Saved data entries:
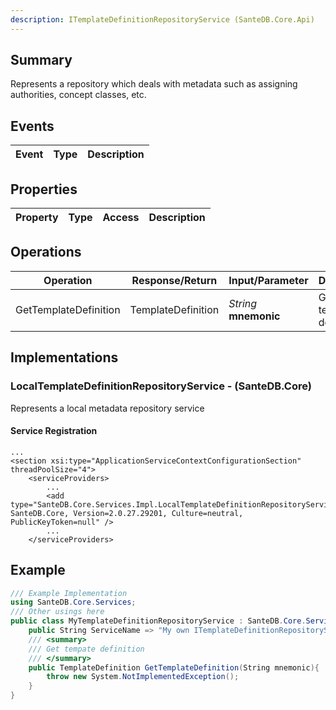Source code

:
 ```yaml
---
description: ITemplateDefinitionRepositoryService (SanteDB.Core.Api)
---
```


## Summary
Represents a repository which deals with metadata such as assigning authorities,
            concept classes, etc.

## Events

|Event|Type|Description|
|-|-|-|

## Properties

|Property|Type|Access|Description|
|-|-|-|-|

## Operations

|Operation|Response/Return|Input/Parameter|Description|
|-|-|-|-|
|GetTemplateDefinition|TemplateDefinition|*String* **mnemonic**|Get tempate definition|

## Implementations


### LocalTemplateDefinitionRepositoryService - (SanteDB.Core)
Represents a local metadata repository service

#### Service Registration
```markup
...
<section xsi:type="ApplicationServiceContextConfigurationSection" threadPoolSize="4">
	<serviceProviders>
		...
		<add type="SanteDB.Core.Services.Impl.LocalTemplateDefinitionRepositoryService, SanteDB.Core, Version=2.0.27.29201, Culture=neutral, PublicKeyToken=null" />
		...
	</serviceProviders>
```
## Example
```csharp
/// Example Implementation
using SanteDB.Core.Services;
/// Other usings here
public class MyTemplateDefinitionRepositoryService : SanteDB.Core.Services.ITemplateDefinitionRepositoryService { 
	public String ServiceName => "My own ITemplateDefinitionRepositoryService service";
	/// <summary>
	/// Get tempate definition
	/// </summary>
	public TemplateDefinition GetTemplateDefinition(String mnemonic){
		throw new System.NotImplementedException();
	}
}
```
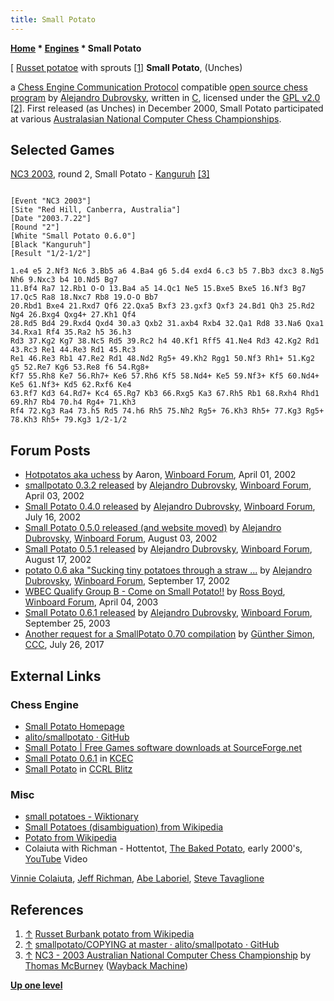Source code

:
 ```yaml
---
title: Small Potato
---
```

**[Home](Home "Home") \* [Engines](Engines "Engines") \* Small Potato**



[ [Russet potatoe](https://en.wikipedia.org/wiki/Russet_Burbank_potato) with sprouts <a id="cite-note-1" href="#cite-ref-1">[1]</a>
**Small Potato**, (Unches)  

a [Chess Engine Communication Protocol](Chess_Engine_Communication_Protocol "Chess Engine Communication Protocol") compatible [open source chess program](Category:Open_Source "Category:Open Source") by [Alejandro Dubrovsky](Alejandro_Dubrovsky "Alejandro Dubrovsky"), written in [C](C "C"),
licensed under the [GPL v2.0](Free_Software_Foundation#GPL "Free Software Foundation") <a id="cite-note-2" href="#cite-ref-2">[2]</a>.
First released (as Unches) in December 2000, Small Potato participated at various [Australasian National Computer Chess Championships](Australasian_National_Computer_Chess_Championship "Australasian National Computer Chess Championship"). 



## Selected Games


[NC3 2003](NC3_2003 "NC3 2003"), round 2, Small Potato - [Kanguruh](Kanguruh "Kanguruh") <a id="cite-note-3" href="#cite-ref-3">[3]</a>




```

[Event "NC3 2003"]
[Site "Red Hill, Canberra, Australia"]
[Date "2003.7.22"]
[Round "2"]
[White "Small Potato 0.6.0"]
[Black "Kanguruh"]
[Result "1/2-1/2"]

1.e4 e5 2.Nf3 Nc6 3.Bb5 a6 4.Ba4 g6 5.d4 exd4 6.c3 b5 7.Bb3 dxc3 8.Ng5 Nh6 9.Nxc3 b4 10.Nd5 Bg7 
11.Bf4 Ra7 12.Rb1 O-O 13.Ba4 a5 14.Qc1 Ne5 15.Bxe5 Bxe5 16.Nf3 Bg7 17.Qc5 Ra8 18.Nxc7 Rb8 19.O-O Bb7 
20.Rbd1 Bxe4 21.Rxd7 Qf6 22.Qxa5 Bxf3 23.gxf3 Qxf3 24.Bd1 Qh3 25.Rd2 Ng4 26.Bxg4 Qxg4+ 27.Kh1 Qf4 
28.Rd5 Bd4 29.Rxd4 Qxd4 30.a3 Qxb2 31.axb4 Rxb4 32.Qa1 Rd8 33.Na6 Qxa1 34.Rxa1 Rf4 35.Ra2 h5 36.h3 
Rd3 37.Kg2 Kg7 38.Nc5 Rd5 39.Rc2 h4 40.Kf1 Rff5 41.Ne4 Rd3 42.Kg2 Rd1 43.Rc3 Re1 44.Re3 Rd1 45.Rc3 
Re1 46.Re3 Rb1 47.Re2 Rd1 48.Nd2 Rg5+ 49.Kh2 Rgg1 50.Nf3 Rh1+ 51.Kg2 g5 52.Re7 Kg6 53.Re8 f6 54.Rg8+ 
Kf7 55.Rh8 Ke7 56.Rh7+ Ke6 57.Rh6 Kf5 58.Nd4+ Ke5 59.Nf3+ Kf5 60.Nd4+ Ke5 61.Nf3+ Kd5 62.Rxf6 Ke4 
63.Rf7 Kd3 64.Rd7+ Kc4 65.Rg7 Kb3 66.Rxg5 Ka3 67.Rh5 Rb1 68.Rxh4 Rhd1 69.Rh7 Rb4 70.h4 Rg4+ 71.Kh3 
Rf4 72.Kg3 Ra4 73.h5 Rd5 74.h6 Rh5 75.Nh2 Rg5+ 76.Kh3 Rh5+ 77.Kg3 Rg5+ 78.Kh3 Rh5+ 79.Kg3 1/2-1/2

```

## Forum Posts


* [Hotpotatos aka uchess](http://www.open-aurec.com/wbforum/viewtopic.php?f=18&t=36654&p=138928) by Aaron, [Winboard Forum](Computer_Chess_Forums "Computer Chess Forums"), April 01, 2002
* [smallpotato 0.3.2 released](http://www.open-aurec.com/wbforum/viewtopic.php?f=18&t=36671&p=138933) by [Alejandro Dubrovsky](Alejandro_Dubrovsky "Alejandro Dubrovsky"), [Winboard Forum](Computer_Chess_Forums "Computer Chess Forums"), April 03, 2002
* [Small Potato 0.4.0 released](http://www.open-aurec.com/wbforum/viewtopic.php?f=18&t=38201&p=145501) by [Alejandro Dubrovsky](Alejandro_Dubrovsky "Alejandro Dubrovsky"), [Winboard Forum](Computer_Chess_Forums "Computer Chess Forums"), July 16, 2002
* [Small Potato 0.5.0 released (and website moved)](http://www.open-aurec.com/wbforum/viewtopic.php?f=18&t=38456&p=146781) by [Alejandro Dubrovsky](Alejandro_Dubrovsky "Alejandro Dubrovsky"), [Winboard Forum](Computer_Chess_Forums "Computer Chess Forums"), August 03, 2002
* [Small Potato 0.5.1 released](http://www.open-aurec.com/wbforum/viewtopic.php?f=18&t=38652&p=147691) by [Alejandro Dubrovsky](Alejandro_Dubrovsky "Alejandro Dubrovsky"), [Winboard Forum](Computer_Chess_Forums "Computer Chess Forums"), August 17, 2002
* [potato 0.6 aka "Sucking tiny potatoes through a straw ...](http://www.open-aurec.com/wbforum/viewtopic.php?f=18&t=39058&p=149217) by [Alejandro Dubrovsky](Alejandro_Dubrovsky "Alejandro Dubrovsky"), [Winboard Forum](Computer_Chess_Forums "Computer Chess Forums"), September 17, 2002
* [WBEC Qualify Group B - Come on Small Potato!!](http://www.open-aurec.com/wbforum/viewtopic.php?f=18&t=42057&p=160630) by [Ross Boyd](Ross_Boyd "Ross Boyd"), [Winboard Forum](Computer_Chess_Forums "Computer Chess Forums"), April 04, 2003
* [Small Potato 0.6.1 released](http://www.open-aurec.com/wbforum/viewtopic.php?f=18&t=44286&p=169025) by [Alejandro Dubrovsky](Alejandro_Dubrovsky "Alejandro Dubrovsky"), [Winboard Forum](Computer_Chess_Forums "Computer Chess Forums"), September 25, 2003
* [Another request for a SmallPotato 0.70 compilation](http://www.talkchess.com/forum3/viewtopic.php?f=2&t=64727) by [Günther Simon](G%C3%BCnther_Simon "Günther Simon"), [CCC](CCC "CCC"), July 26, 2017


## External Links


### Chess Engine


* [Small Potato Homepage](http://alito.github.io/smallpotato/)
* [alito/smallpotato · GitHub](https://github.com/alito/smallpotato)
* [Small Potato | Free Games software downloads at SourceForge.net](https://sourceforge.net/projects/smallpotato/)
* [Small Potato 0.6.1](http://kirill-kryukov.com/chess/kcec/cgi/engine_details.cgi?print=Details&each_game=1&eng=Small%20Potato%200.6.1) in [KCEC](KCEC "KCEC")
* [Small Potato](http://www.computerchess.org.uk/ccrl/404/cgi/compare_engines.cgi?family=Small%20Potato&print=Rating+list&print=Results+table&print=LOS+table&print=Ponder+hit+table&print=Eval+difference+table&print=Comopp+gamenum+table&print=Overlap+table&print=Score+with+common+opponents) in [CCRL Blitz](CCRL "CCRL")


### Misc


* [small potatoes - Wiktionary](https://en.wiktionary.org/wiki/small_potatoes)
* [Small Potatoes (disambiguation) from Wikipedia](https://en.wikipedia.org/wiki/Small_Potatoes)
* [Potato from Wikipedia](https://en.wikipedia.org/wiki/Potato)
* Colaiuta with Richman - Hottentot, [The Baked Potato](https://en.wikipedia.org/wiki/The_Baked_Potato), early 2000's, [YouTube](https://en.wikipedia.org/wiki/YouTube) Video


 [Vinnie Colaiuta](Category:Vinnie_Colaiuta "Category:Vinnie Colaiuta"), [Jeff Richman](https://www.jeffrichman.net/), [Abe Laboriel](https://en.wikipedia.org/wiki/Abraham_Laboriel), [Steve Tavaglione](https://en.wikipedia.org/wiki/Steve_Tavaglione)
 
## References


1. <a id="cite-ref-1" href="#cite-note-1">↑</a> [Russet Burbank potato from Wikipedia](https://en.wikipedia.org/wiki/Russet_Burbank_potato)
2. <a id="cite-ref-2" href="#cite-note-2">↑</a> [smallpotato/COPYING at master · alito/smallpotato · GitHub](https://github.com/alito/smallpotato/blob/master/COPYING)
3. <a id="cite-ref-3" href="#cite-note-3">↑</a> [NC3 - 2003 Australian National Computer Chess Championship](https://web.archive.org/web/20180713121916/http://home.pacific.net.au/~tommyinoz/nc3.html) by [Thomas McBurney](Thomas_McBurney "Thomas McBurney") ([Wayback Machine](https://en.wikipedia.org/wiki/Wayback_Machine))

**[Up one level](Engines "Engines")**







 

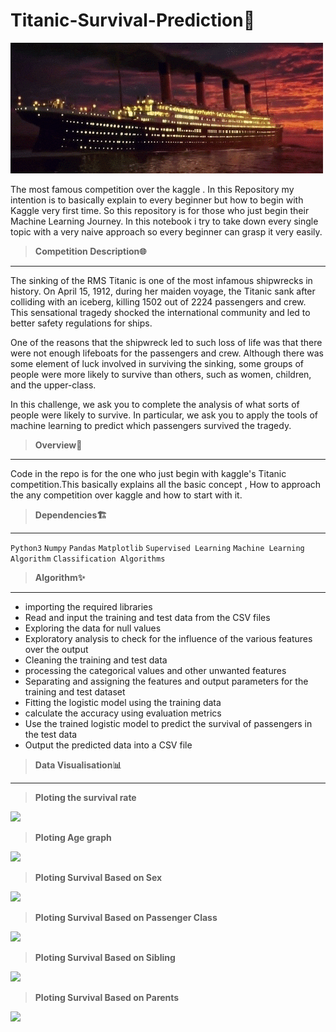 # Titanic-Survival-Prediction🚢

![](https://github.com/sajmaru/Titanic-Survival-Prediction/blob/master/screen_shots/Titanic.gif)


The most famous competition over the kaggle . In this Repository my intention is to basically explain to every beginner but how to begin with Kaggle very first time. So this repository is for those who just begin their Machine Learning Journey. In this notebook i try to take down every single topic with a very naive approach so every beginner can grasp it very easily.


> **Competition Description🌐**

----

The sinking of the RMS Titanic is one of the most infamous shipwrecks in history. On April 15, 1912, during her maiden voyage, the Titanic sank after colliding with an iceberg, killing 1502 out of 2224 passengers and crew. This sensational tragedy shocked the international community and led to better safety regulations for ships.

One of the reasons that the shipwreck led to such loss of life was that there were not enough lifeboats for the passengers and crew. Although there was some element of luck involved in surviving the sinking, some groups of people were more likely to survive than others, such as women, children, and the upper-class.

In this challenge, we ask you to complete the analysis of what sorts of people were likely to survive. In particular, we ask you to apply the tools of machine learning to predict which passengers survived the tragedy.

> **Overview👀**

----

Code in the repo is for the one who just begin with kaggle's Titanic competition.This basically explains all the basic concept , How to approach the any competition over kaggle and how to start with it.


> **Dependencies🏗️**

----

```Python3```
```Numpy```
```Pandas```
```Matplotlib```
```Supervised Learning```
```Machine Learning Algorithm```
```Classification Algorithms```

> **Algorithm✨**

----

* importing the required libraries
* Read and input the training and test data from the CSV files
* Exploring the data for null values 
* Exploratory analysis to check for the influence of the various features over the output
* Cleaning the training and test data
* processing the categorical values and other unwanted features
* Separating and assigning the features and output parameters for the training and test dataset
* Fitting the logistic model using the training data
* calculate the accuracy using evaluation metrics
* Use the trained logistic model to predict the survival of passengers in the test data
* Output the predicted data into a CSV file


> **Data Visualisation📊**

----

> **Ploting the survival rate**

![](https://github.com/sajmaru/Titanic-Survival-Prediction/blob/master/screen_shots/Survival.png)

> **Ploting Age graph**

![](https://github.com/sajmaru/Titanic-Survival-Prediction/blob/master/screen_shots/Age.png)

> **Ploting Survival Based on Sex**

![](https://github.com/sajmaru/Titanic-Survival-Prediction/blob/master/screen_shots/Survival_gender.png)

> **Ploting Survival Based on Passenger Class**

![](https://github.com/sajmaru/Titanic-Survival-Prediction/blob/master/screen_shots/Survival_Pclass.png)

> **Ploting Survival Based on Sibling**

![](https://github.com/sajmaru/Titanic-Survival-Prediction/blob/master/screen_shots/Survival_sibling.png)


> **Ploting Survival Based on Parents**



![](https://github.com/sajmaru/Titanic-Survival-Prediction/blob/master/screen_shots/Survival_parch.png)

EXERCISE GOAL: Among the entries above, how many lines hold the string "Championship"? Give the number by itself.

EXERCISE OUTPUT: 2